We provide a method for fabricating a flat, light-emitting display panel including a transparent, front panel, a rear panel arranged in parallel to the front panel and having a plurality of recesses, each recess being defined as a discharging space for a display cell, a pin electrode projected inwardly in a state of penetrating the rear panel, and a pair of cell-type electrodes, which works at the presence of voltage from the pin electrodes, arranged at every area of the front panel facing each of the recesses of the rear panel, wherein the method comprises the steps of: applying frit seal to an end of the front panel and a side face of the rear panel in a state of pressing the rear panel against the front panel to keep them in contact with one another using a flat plate having an opening formed at a position corresponding to each of the pin electrodes; drying the frit seal to fix provisionally the rear panel to the front panel; detaching the flat plate from the both panels; applying frit seal to the pin electrodes; and burning the whole of components. In this way, both of the panels are fixed provisionally on condition that the panels are kept uniformly in contact with one another using the flat plate. In this way, it is possible to prevent a gap formed between both of the panels due to their warping and to prevent the frit seal from spreading into the gap between both of the panels. Moreover, it is unnecessary to vary conditions for burning the frit seal. The frit seal is therefore burned on condition that the pin electrodes 6 can be coated adequately.
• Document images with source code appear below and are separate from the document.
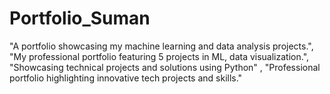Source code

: # Portfolio_Suman
"A portfolio showcasing my machine learning and data analysis projects.",  "My professional portfolio featuring 5 projects in ML,  data visualization.",  "Showcasing technical projects and solutions using Python" , "Professional portfolio highlighting innovative tech projects and skills."
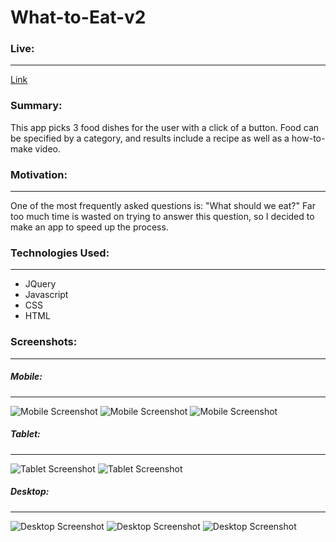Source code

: # What-to-Eat-v2

### Live:
___
[Link](https://cpark99.github.io/what-to-eat-v2/)


### Summary:
This app picks 3 food dishes for the user with a click of a button. Food can be specified by a category, and results include a recipe as well as a how-to-make video.


### Motivation:
___
One of the most frequently asked questions is: "What should we eat?"
Far too much time is wasted on trying to answer this question, so I decided to make an app to speed up the process.

### Technologies Used:
___
* JQuery
* Javascript
* CSS
* HTML

### Screenshots:
___
##### Mobile:
___
![Mobile Screenshot](https://raw.githubusercontent.com/cpark99/what-to-eat-v2/master/img/eat-mobile-home.png)
![Mobile Screenshot](https://raw.githubusercontent.com/cpark99/what-to-eat-v2/master/img/eat-mobile-results.png)
![Mobile Screenshot](https://raw.githubusercontent.com/cpark99/what-to-eat-v2/master/img/eat-mobile-details.png)

##### Tablet:
___
![Tablet Screenshot](https://raw.githubusercontent.com/cpark99/what-to-eat-v2/master/img/eat-tablet-results.png)
![Tablet Screenshot](https://raw.githubusercontent.com/cpark99/what-to-eat-v2/master/img/eat-tablet-details-2.png)

##### Desktop:
___
![Desktop Screenshot](https://raw.githubusercontent.com/cpark99/what-to-eat-v2/master/img/eat-desktop-home.png)
![Desktop Screenshot](https://raw.githubusercontent.com/cpark99/what-to-eat-v2/master/img/eat-desktop-results.png)
![Desktop Screenshot](https://raw.githubusercontent.com/cpark99/what-to-eat-v2/master/img/eat-desktop-details.png)


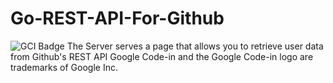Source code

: # Go-REST-API-For-Github
![GCI Badge](https://img.shields.io/badge/Google%20Code%20In-JBoss%20Community-red?style=flatr&labelColor=fdb900)
The Server serves a page that allows you to retrieve user data from Github's REST API
Google Code-in and the Google Code-in logo are trademarks of Google Inc.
With the above arrangement, the method may comprise the steps of: placing both of the front panel and the rear panel stacked to the front panel on a base plate having a flat face; and securing the flat plate to the base plate by screws. In this way, the front panel and the rear panel are sandwiched between the flat plate and the base plate to keep the both panels in contact with one another. It is therefore possible to reliably prevent the spread of the frit seal into the gap between the both panels on application of the frit seal and on burning.
With the above arrangement, the method may comprise the steps of: placing both of the front panel and the rear panel stacked to the front panel on a base plate having a flat face; and securing the flat plate to the base plate by screws through a plurality of biasing means. In this way, the front panel and the rear panel are sandwiched between the flat plate and the base plate to keep the both panels in contact with one another. It is therefore possible to reliably prevent the spread of the frit seal into the gap between the both panels on application of the frit seal and on burning.
With the above arrangement, the frit seal, which is applied to the end of the front panel and the side face of the rear panel, may have flowability less than the frit seal applied to the pin electrodes. In this way, it is possible to reduce the amount of the frit seal, which spreads from the margins of the both panels into the gap, to the minimum level.